La primera vez que había entrado a la sede de Newport del Yatch Club de Nueva York para mi primera lección como miembro oficial, no podía creer que hubiese convencido tanto al Doctor Parker como a mi nuevo padre por adopción de que esto era una buena idea. Deberían darme el JD solo por esto, evidentemente era merecedora del título si podía convencer a dos respetables doctores y miembros de tan distinguida élite de que esto no era otro desvarío de una chica atravesando las etapas de duelo.

 

El hecho de que no poseyera un bote propio no había sido un impedimento, tampoco lo había sido que a los veintidós años de edad aún no hubiese nunca tomado clases formales, mucho menos que las clases que el club ofrecía estaban dirigidas a niños y adolescentes. Luego de las lecciones que había aprendido con él, podía desenvolverme fácilmente en un velero, conocía los nudos, las partes, la jerga y eso me permitió avanzar rápidamente, aunque después de cada clase o lección que tomaba tuviese que pasar un tiempo llorando en la parte de atrás del auto, con la división arriba, mientras Joseph conducía de vuelta a la ciudad.

 

Tomaba mis lecciones todos los sábados todo el día y los domingos en la tarde, ya que no quería que se cruzaran con el brunch al que juiciosamente acudía en la casa de los Cullen. En principio a Esme no le hacía ni pizca de gracia que me hubiese metido en esto. Le escuché discutir una mañana con Carlisle, argumentando que luego de que ya el océano le hubiese arrebatado un hijo no estaba dispuesta a perder a su hija adoptiva también. Me había roto el corazón con eso, tanto así que estuve a punto de dejar las lecciones y arrojar mi descabellada idea a la basura, pero luego había visto una foto suya, de niño, sonriendo junto a Emmett y Jasper y mi determinación se hizo fuerte de nuevo. Si él estuviese en mi lugar no se rendiría, y por eso yo tampoco iba a hacerlo.

 

Fue en el club que conocí a Alec, quien sabía de mí antes de que yo supiera su nombre.  
_Cameron Hunter. _ Me giré al sonido de mi nombre. Desde un velero, un chico de cabello oscuro y ojos azules me observaba con una sonrisa de suficiencia. Debía tener mi edad, estaba descalzo y llevaba pantalones remangados y una camiseta polo color azul, pero a pesar de su aspecto desaliñado supe de inmediato que era el dueño, o tal vez el hijo del dueño del bote sobre el cual estaba sentado.  
_Hola. ¿Nos conocemos?_ Su sonrisa se encsanchó mientras saltaba al muelle donde yo estaba de pie, sudando, recién salida de mi clase.
_Tu fama te precede. _ Me extendió una mano. _Alec Volturi. Te ví un día en la oficina de mi tío. _ Explicó.
_Ah, el sobrino de Marco._
_Su único sobrino, a tu disposición. _ Hizo una ligera reverencia sin perder la chispa de sus ojos azules, que nada tenía que ver con la que había hecho Hong-Li Huang y que me hizo sonreír de inmediato.

 

Alec se convirtió en mi nuevo mejor amigo y justo a quien necesitaba para el viaje en el que planeaba embarcarme, ya que también estaba entre sus metas a largo plazo completar la Knox-Jhonston. La alianza que establecimos entre cervezas y largos fines de semana, e inclusive noches de la semana de planeación era algo que ambos necesitábamos. Estar con Alec, hablar con Alec y reir con Alec era fácil, peligrosamente fácil. Su disposición y actitud despreocupada y activa hacia la vida y la aventura chocaban con mi usual humor y la seriedad de alguien cuyas responsabilidades excedían las cargas que alguna vez pensó que manejaría.

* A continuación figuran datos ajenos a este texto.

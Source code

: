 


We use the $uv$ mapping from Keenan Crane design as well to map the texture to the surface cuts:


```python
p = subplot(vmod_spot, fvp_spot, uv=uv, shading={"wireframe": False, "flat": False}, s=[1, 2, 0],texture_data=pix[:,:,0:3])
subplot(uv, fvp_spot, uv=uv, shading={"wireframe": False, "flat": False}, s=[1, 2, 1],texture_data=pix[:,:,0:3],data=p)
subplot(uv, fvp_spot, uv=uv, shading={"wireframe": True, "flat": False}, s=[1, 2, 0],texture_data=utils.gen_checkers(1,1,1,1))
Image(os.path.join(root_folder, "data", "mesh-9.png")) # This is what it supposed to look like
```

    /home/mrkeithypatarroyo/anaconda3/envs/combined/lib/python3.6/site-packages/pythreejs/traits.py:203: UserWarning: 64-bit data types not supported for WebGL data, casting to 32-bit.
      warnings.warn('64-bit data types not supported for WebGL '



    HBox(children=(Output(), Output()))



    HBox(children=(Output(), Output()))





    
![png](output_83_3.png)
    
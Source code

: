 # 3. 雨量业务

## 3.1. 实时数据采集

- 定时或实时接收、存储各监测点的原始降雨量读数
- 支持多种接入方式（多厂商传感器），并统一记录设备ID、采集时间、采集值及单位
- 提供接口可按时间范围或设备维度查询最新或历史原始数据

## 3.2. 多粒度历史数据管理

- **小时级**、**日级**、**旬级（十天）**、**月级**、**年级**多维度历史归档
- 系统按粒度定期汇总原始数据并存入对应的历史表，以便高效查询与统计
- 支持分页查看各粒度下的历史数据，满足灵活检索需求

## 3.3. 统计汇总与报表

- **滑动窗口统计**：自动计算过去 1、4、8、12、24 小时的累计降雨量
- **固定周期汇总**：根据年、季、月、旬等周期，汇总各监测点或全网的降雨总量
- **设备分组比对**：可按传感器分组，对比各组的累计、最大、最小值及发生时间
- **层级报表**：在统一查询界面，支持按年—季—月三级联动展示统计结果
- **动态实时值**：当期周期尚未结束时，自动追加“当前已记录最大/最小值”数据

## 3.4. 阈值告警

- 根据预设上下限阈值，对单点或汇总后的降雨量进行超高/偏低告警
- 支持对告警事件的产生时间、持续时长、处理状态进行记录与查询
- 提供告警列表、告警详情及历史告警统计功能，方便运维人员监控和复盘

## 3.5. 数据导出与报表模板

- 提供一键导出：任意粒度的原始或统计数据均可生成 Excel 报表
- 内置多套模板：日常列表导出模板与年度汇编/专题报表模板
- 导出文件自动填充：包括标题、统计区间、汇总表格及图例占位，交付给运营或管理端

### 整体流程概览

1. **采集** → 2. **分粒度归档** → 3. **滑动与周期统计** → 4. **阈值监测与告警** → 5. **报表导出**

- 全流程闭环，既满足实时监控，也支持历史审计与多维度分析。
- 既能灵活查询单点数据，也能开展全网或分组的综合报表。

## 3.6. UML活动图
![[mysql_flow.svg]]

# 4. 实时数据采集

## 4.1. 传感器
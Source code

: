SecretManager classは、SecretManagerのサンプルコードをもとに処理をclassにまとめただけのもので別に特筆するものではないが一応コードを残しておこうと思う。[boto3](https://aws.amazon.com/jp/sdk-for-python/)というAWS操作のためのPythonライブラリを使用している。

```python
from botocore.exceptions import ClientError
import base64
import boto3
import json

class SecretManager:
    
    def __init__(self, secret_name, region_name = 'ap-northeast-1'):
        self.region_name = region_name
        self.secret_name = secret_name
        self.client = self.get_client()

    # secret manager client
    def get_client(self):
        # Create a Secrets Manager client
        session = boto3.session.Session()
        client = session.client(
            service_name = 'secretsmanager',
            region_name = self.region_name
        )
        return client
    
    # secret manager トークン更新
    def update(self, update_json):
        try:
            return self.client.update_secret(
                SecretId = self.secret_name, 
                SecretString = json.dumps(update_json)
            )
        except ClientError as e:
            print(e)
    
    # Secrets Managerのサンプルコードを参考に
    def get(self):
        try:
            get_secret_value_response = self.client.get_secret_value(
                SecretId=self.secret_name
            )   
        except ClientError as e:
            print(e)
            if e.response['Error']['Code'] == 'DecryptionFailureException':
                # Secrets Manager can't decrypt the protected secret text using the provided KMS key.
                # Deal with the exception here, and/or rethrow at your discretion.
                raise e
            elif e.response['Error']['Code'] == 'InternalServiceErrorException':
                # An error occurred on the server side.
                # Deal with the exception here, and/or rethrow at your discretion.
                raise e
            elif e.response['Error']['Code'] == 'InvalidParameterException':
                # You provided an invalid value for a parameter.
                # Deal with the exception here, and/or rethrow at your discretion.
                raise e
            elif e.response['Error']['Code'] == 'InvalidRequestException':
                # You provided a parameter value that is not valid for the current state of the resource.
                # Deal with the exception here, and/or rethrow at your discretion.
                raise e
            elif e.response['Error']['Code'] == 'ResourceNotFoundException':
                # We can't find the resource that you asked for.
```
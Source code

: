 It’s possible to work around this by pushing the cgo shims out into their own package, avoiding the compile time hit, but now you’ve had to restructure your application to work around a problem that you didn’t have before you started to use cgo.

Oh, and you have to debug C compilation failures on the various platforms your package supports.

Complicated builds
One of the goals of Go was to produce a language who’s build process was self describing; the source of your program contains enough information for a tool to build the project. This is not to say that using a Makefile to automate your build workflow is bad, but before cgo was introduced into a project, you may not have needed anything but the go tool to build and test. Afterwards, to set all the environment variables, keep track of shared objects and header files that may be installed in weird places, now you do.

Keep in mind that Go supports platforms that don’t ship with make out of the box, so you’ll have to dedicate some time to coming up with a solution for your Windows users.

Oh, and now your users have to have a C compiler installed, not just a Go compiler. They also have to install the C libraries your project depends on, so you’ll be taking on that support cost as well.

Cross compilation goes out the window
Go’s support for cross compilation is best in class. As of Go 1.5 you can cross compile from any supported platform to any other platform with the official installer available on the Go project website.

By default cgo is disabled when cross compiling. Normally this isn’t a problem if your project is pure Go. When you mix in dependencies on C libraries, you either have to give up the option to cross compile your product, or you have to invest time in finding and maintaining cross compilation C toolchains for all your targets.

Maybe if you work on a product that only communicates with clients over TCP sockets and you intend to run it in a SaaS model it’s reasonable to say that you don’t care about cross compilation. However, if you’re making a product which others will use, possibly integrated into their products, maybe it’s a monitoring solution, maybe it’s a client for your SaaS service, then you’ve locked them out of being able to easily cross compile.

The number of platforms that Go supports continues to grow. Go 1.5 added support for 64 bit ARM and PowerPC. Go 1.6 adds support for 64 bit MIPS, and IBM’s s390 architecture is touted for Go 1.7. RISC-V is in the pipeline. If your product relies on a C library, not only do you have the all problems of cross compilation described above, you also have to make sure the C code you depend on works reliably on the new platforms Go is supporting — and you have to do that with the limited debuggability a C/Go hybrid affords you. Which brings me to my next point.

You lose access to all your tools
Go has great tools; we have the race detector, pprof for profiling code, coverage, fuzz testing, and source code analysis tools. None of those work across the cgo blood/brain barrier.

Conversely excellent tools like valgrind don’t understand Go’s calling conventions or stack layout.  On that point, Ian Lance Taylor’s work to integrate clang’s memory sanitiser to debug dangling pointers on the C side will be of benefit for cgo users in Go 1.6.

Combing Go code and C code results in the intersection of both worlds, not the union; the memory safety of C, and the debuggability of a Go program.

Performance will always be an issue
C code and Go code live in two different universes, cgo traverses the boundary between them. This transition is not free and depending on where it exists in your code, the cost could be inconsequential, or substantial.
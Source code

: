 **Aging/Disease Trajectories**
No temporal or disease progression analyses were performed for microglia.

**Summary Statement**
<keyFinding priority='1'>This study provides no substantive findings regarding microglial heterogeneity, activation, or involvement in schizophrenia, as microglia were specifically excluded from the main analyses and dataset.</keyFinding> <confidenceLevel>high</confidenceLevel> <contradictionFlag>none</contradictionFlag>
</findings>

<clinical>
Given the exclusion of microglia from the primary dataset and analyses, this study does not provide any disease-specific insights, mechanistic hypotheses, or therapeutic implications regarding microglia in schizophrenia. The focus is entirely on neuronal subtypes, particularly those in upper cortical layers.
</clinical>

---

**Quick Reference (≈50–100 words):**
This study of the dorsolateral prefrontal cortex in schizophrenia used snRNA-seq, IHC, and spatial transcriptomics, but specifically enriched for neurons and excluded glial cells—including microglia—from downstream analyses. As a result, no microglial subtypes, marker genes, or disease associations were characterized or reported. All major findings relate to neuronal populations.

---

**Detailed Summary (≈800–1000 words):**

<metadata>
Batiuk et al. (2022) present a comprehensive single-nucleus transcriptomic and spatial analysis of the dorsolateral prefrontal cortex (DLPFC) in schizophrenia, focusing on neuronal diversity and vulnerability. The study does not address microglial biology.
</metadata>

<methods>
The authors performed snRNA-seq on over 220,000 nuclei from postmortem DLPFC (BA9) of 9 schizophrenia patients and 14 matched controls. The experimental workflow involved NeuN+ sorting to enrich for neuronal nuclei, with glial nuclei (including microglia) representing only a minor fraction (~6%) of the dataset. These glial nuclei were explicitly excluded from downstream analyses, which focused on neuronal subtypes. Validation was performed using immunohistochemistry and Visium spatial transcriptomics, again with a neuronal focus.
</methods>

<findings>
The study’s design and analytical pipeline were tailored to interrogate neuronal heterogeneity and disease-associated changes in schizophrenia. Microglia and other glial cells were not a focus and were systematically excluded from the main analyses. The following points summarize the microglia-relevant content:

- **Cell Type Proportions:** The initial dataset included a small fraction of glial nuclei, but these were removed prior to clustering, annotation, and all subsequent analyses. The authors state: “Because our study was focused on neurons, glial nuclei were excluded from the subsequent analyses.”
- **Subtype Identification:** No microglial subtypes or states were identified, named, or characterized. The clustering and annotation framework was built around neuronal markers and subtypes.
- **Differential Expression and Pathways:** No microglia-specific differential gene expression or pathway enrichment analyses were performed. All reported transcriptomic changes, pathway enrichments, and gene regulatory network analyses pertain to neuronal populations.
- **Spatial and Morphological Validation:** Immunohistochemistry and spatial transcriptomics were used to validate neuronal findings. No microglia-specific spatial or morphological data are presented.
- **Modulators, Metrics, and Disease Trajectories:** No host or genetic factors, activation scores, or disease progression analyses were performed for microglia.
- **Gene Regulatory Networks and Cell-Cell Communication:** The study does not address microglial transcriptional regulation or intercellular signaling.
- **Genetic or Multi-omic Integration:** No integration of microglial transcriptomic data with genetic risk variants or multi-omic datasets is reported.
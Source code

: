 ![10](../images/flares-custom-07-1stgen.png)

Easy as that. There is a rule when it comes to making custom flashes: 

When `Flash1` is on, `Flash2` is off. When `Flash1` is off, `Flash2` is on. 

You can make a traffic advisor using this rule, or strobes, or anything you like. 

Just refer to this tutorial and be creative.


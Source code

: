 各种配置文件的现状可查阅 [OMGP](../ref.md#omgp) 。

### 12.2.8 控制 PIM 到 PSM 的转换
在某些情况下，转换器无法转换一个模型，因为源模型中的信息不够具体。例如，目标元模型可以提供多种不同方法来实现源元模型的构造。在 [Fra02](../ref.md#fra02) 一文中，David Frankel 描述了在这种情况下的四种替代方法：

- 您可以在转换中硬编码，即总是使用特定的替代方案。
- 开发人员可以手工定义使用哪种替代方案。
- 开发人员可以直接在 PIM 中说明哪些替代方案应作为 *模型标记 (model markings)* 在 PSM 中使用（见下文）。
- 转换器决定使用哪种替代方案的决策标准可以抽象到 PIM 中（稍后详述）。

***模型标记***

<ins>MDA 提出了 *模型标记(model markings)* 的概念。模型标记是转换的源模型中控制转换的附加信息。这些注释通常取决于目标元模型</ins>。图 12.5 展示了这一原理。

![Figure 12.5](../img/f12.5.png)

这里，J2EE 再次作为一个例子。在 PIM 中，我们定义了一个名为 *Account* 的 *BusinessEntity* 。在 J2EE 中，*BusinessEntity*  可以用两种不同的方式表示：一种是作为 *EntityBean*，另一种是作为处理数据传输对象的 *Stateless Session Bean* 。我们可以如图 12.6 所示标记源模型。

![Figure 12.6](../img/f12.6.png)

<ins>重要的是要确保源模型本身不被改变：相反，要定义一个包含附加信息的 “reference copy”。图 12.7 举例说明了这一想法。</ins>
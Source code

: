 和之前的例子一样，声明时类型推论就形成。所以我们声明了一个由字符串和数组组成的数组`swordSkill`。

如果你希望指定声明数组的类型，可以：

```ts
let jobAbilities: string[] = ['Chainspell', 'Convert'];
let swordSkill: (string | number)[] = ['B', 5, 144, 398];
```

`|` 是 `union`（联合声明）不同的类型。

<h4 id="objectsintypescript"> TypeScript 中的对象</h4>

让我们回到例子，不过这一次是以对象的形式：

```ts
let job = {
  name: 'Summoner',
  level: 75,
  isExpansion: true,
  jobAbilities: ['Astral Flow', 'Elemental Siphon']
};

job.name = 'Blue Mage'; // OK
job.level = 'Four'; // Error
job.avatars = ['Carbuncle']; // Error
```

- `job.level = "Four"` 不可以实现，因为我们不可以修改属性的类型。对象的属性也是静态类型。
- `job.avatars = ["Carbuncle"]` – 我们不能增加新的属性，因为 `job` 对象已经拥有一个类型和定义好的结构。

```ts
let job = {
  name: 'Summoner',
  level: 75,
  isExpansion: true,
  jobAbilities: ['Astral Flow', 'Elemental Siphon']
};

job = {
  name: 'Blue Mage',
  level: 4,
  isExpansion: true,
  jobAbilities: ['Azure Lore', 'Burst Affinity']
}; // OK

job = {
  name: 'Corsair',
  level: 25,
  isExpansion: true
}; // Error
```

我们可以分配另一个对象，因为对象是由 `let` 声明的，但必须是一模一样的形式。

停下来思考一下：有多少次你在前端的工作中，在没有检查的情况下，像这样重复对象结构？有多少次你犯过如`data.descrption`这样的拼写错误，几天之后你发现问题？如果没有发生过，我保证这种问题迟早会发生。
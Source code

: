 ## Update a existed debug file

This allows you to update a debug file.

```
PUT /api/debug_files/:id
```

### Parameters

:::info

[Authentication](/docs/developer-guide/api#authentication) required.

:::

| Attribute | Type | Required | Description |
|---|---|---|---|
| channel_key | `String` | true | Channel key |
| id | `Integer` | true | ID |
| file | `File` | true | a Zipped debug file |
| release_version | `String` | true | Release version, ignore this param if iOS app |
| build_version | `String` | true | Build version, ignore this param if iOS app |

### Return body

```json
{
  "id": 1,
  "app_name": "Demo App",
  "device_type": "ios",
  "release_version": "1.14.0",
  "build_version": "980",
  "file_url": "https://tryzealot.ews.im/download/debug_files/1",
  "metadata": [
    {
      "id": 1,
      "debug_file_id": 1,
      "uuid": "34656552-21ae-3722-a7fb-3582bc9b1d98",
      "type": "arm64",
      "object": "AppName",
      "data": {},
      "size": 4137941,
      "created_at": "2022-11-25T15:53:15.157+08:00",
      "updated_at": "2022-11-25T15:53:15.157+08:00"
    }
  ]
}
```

Alec me recordaba qué era lo que debía estar viviendo a mi edad, me hacía sentir bien, joven y como si pudiese volver a ser yo y no Miss Hunter. Además, su prepotencia y actitud de niño mimado al ser proveniente de una acaudalada familia era algo que anteriormente no había experimentado con nadie. Alec no temía llamarme durante el día laboral, interrumpir reuniones para hablar de todo tipo de temas y no solo de la ruta que a ambos nos obsesionaba. Sus llamadas era nun respiro de aire fresco.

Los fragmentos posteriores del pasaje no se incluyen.